We need to revolutionize the way our Jewish Day schools operate. Now is the time to make the changes necessary to ensure that these schools are accessible to all Jewish Americans, from coast to coast. Right now, in Los Angeles, there are fewer than 10,000 children enrolled in Jewish day school education, out of more than half a million Jewish residents and 150,000 Israeli-Americans.
Jewish families are willing to pay for private school education, but the value proposition must be clear and powerful for them to choose this option over free, public schools. Why is it that many Christian schools have significant enrollment of Jewish students? It is often because many provide excellent educations at a fraction of the cost of most Jewish schools. To compete in today’s market, we must bring down the cost of Jewish day school education.
Part of the problem is that Jewish Day Schools have significant fixed costs, given that their curriculum includes general studies, Judaic studies and Hebrew language. In recent years, this has been compounded by declining enrollment, which drives up your costs per student.
Until now, Jewish Day Schools have typically set tuition higher than the cost of each student’s education and provided financial aid to those who couldn’t afford that price. Several years ago, at Kadima Day School, where I serve on the Board of Trustees, we sought to tackle the challenge of affordability. My wife and I provided a tuition assistance grant to lower tuition to between $10,000 and $12,500 for families with annual incomes of up to $250,000.
Enrollment numbers increased, but still we saw challenges in recruiting.
Why? Many parents making six-figure incomes do not see themselves as “financial-aid families.” At the same time, for these families, the cost of putting multiple children through Jewish Day school with annual tuition skyrocketing to well beyond $30,000 a year was untenable.
Kadima Day School is now implementing a bold new model to address this issue in a way that will lead to increased enrollment and create a more sustainable financial model – a model that we believe can be replicated in day schools across the country.
Beginning in the 2017-18 school year, Kadima will reduce tuition up to 11 percent for preschool families, to $11,600, and by an average of 43 percent for elementary and middle school families, to between $13,900 and $14,900. This major reduction will make Jewish Education accessible to many in our community and will eliminate the complicated, time-consuming and sometimes uncomfortable process of applying for financial aid.
This change will foster a sense of equality and pride for all families who attend the school. There will no longer be a separate group of families that face an onerous financial aid process. Those who can afford to contribute to the school beyond tuition will do so in the form of philanthropy. And we will continue our efforts to assist those who cannot afford the reduced tuition by helping to identify outside scholarships and support.
Since announcing the model, Kadima has already seen a 200 percent increase in enrollment year over year. We’ve also found most of those whose tuition will go up plan to stay at the school.

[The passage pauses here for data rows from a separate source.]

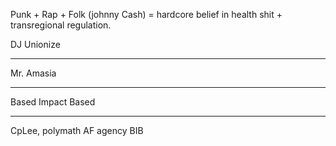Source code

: Punk + Rap + Folk (johnny Cash) = hardcore belief in health shit + transregional regulation.

DJ Unionize

----

Mr. Amasia

----
Based Impact Based

---

CpLee, polymath
AF agency
BIB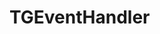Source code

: <!-- TGEventHandler.md --- 
;; 
;; Description: 
;; Author: Hongyi Wu(吴鸿毅)
;; Email: wuhongyi@qq.com 
;; Created: 六 9月 15 13:24:00 2018 (+0800)
;; Last-Updated: 六 9月 15 13:24:11 2018 (+0800)
;;           By: Hongyi Wu(吴鸿毅)
;;     Update #: 1
;; URL: http://wuhongyi.cn -->

# TGEventHandler



<!-- TGEventHandler.md ends here -->
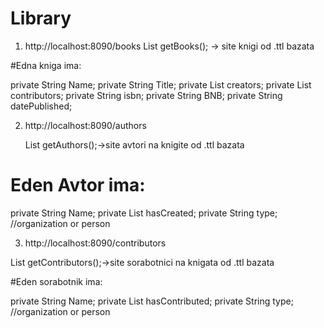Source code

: # Library

1.	http://localhost:8090/books
   List<Book> getBooks(); -> site knigi od .ttl bazata
  
   #Edna kniga ima:
   
private String Name;
private String Title;
private List<String> creators;
private List<String> contributors;
private String isbn;
private String BNB;
private String datePublished;

2.	http://localhost:8090/authors

    List<Author> getAuthors();->site avtori na knigite od .ttl bazata
  
   # Eden Avtor ima:

private String Name;
private List<String> hasCreated;
private String type; //organization or person

3.	http://localhost:8090/contributors
    
   List<Contributor> getContributors();->site sorabotnici na knigata od .ttl bazata

   #Eden sorabotnik ima:
   
private String Name;
private List<String> hasContributed;
private String type; //organization or person
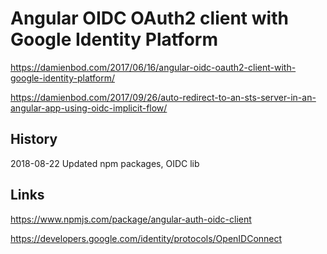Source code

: # Angular OIDC OAuth2 client with Google Identity Platform

https://damienbod.com/2017/06/16/angular-oidc-oauth2-client-with-google-identity-platform/

https://damienbod.com/2017/09/26/auto-redirect-to-an-sts-server-in-an-angular-app-using-oidc-implicit-flow/

## History

2018-08-22 Updated npm packages, OIDC lib

## Links

https://www.npmjs.com/package/angular-auth-oidc-client

https://developers.google.com/identity/protocols/OpenIDConnect
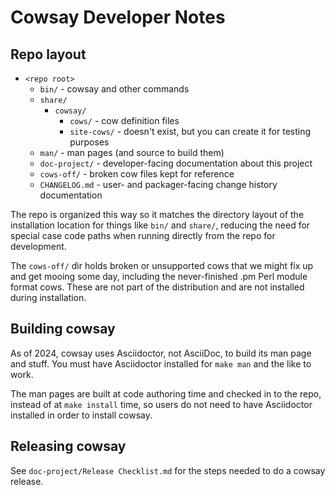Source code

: Cowsay Developer Notes
======================

## Repo layout

* `<repo root>`
  * `bin/`             - cowsay and other commands
  * `share/`
    * `cowsay/`
      * `cows/`        - cow definition files
      * `site-cows/`   - doesn't exist, but you can create it for testing purposes
  * `man/`             - man pages (and source to build them)
  * `doc-project/`     - developer-facing documentation about this project
  * `cows-off/`        - broken cow files kept for reference
  * `CHANGELOG.md`     - user- and packager-facing change history documentation

The repo is organized this way so it matches the directory layout of the installation location for things like `bin/` and `share/`, reducing the need for special case code paths when running directly from the repo for development.

The `cows-off/` dir holds broken or unsupported cows that we might fix up and get mooing some day, including the never-finished .pm Perl module format cows. These are not part of the distribution and are not installed during installation.

## Building cowsay

As of 2024, cowsay uses Asciidoctor, not AsciiDoc, to build its man page and stuff. You must have Asciidoctor installed for `make man` and the like to work.

The man pages are built at code authoring time and checked in to the repo, instead of at `make install` time, so users do not need to have Asciidoctor installed in order to install cowsay.

## Releasing cowsay

See `doc-project/Release Checklist.md` for the steps needed to do a cowsay release.
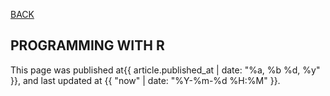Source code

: [BACK](../)

## PROGRAMMING WITH R
This page was published at{{ article.published_at | date: "%a, %b %d, %y" }}, and last updated at {{ "now" | date: "%Y-%m-%d %H:%M" }}.

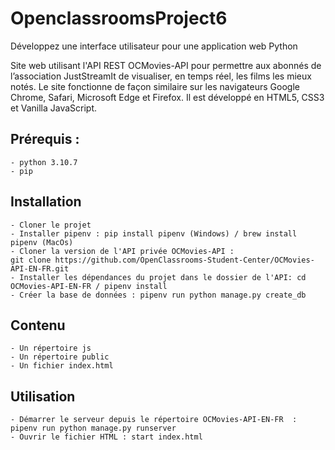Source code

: # OpenclassroomsProject6
Développez une interface utilisateur pour une application web Python

Site web utilisant l'API REST OCMovies-API pour permettre aux abonnés de l’association JustStreamIt de visualiser, en temps réel, les films les mieux notés.
Le site fonctionne de façon similaire sur les navigateurs Google Chrome, Safari, Microsoft Edge et Firefox. Il est développé en HTML5, CSS3 et Vanilla JavaScript.

## Prérequis :
    - python 3.10.7
    - pip

## Installation
    - Cloner le projet
    - Installer pipenv : pip install pipenv (Windows) / brew install pipenv (MacOs)
    - Cloner la version de l'API privée OCMovies-API :
    git clone https://github.com/OpenClassrooms-Student-Center/OCMovies-API-EN-FR.git
    - Installer les dépendances du projet dans le dossier de l'API: cd OCMovies-API-EN-FR / pipenv install
    - Créer la base de données : pipenv run python manage.py create_db

## Contenu
    - Un répertoire js
    - Un répertoire public
    - Un fichier index.html

## Utilisation
    - Démarrer le serveur depuis le répertoire OCMovies-API-EN-FR  : pipenv run python manage.py runserver
    - Ouvrir le fichier HTML : start index.html
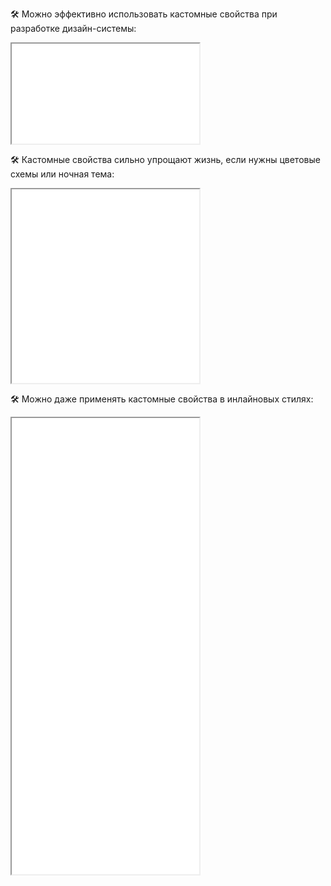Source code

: 🛠 Можно эффективно использовать кастомные свойства при разработке дизайн-системы:

<iframe title="Кастомные свойства при разработке дизайн-системы — Кастомные свойства — Дока" src="./demos/sizes.html" height="160"></iframe>

🛠 Кастомные свойства сильно упрощают жизнь, если нужны цветовые схемы или ночная тема:

<iframe title="Дневная и ночная темы — Кастомные свойства — Дока" src="./demos/theme.html" height="310"></iframe>

🛠 Можно даже применять кастомные свойства в инлайновых стилях:

<iframe title="Кастомные свойства в инлайновых стилях — Кастомные свойства — Дока" src="./demos/inline.html" height="730"></iframe>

As we bring down tuition, we will increase enrollment, and lower our cost-per-pupil. At the same time, Kadima is implementing a range of changes to make our educational model more strategic and cost-effective. We will adopt integrated and differentiated learning, and improve our hiring and training practices to deliver Jewish education in an entirely new way. The net result of all these changes will be much greater financial sustainability for Kadima over the long-term.
The bottom line is simple: to make Jewish education an attractive option for more families, it must be both excellent and affordable – one cannot be sacrificed for the other. This new model makes that a reality for a much larger segment of the community – and is a better way to get the most families into Jewish education.
For too long, we have been talking about the crisis facing Jewish education. We need to face difficult truths and embrace the need for radical change. The time for action is now.
Shawn Evenhaim is a Jewish philanthropist, real estate developer, and a past president and member of the Kadima Day School Board of Trustees.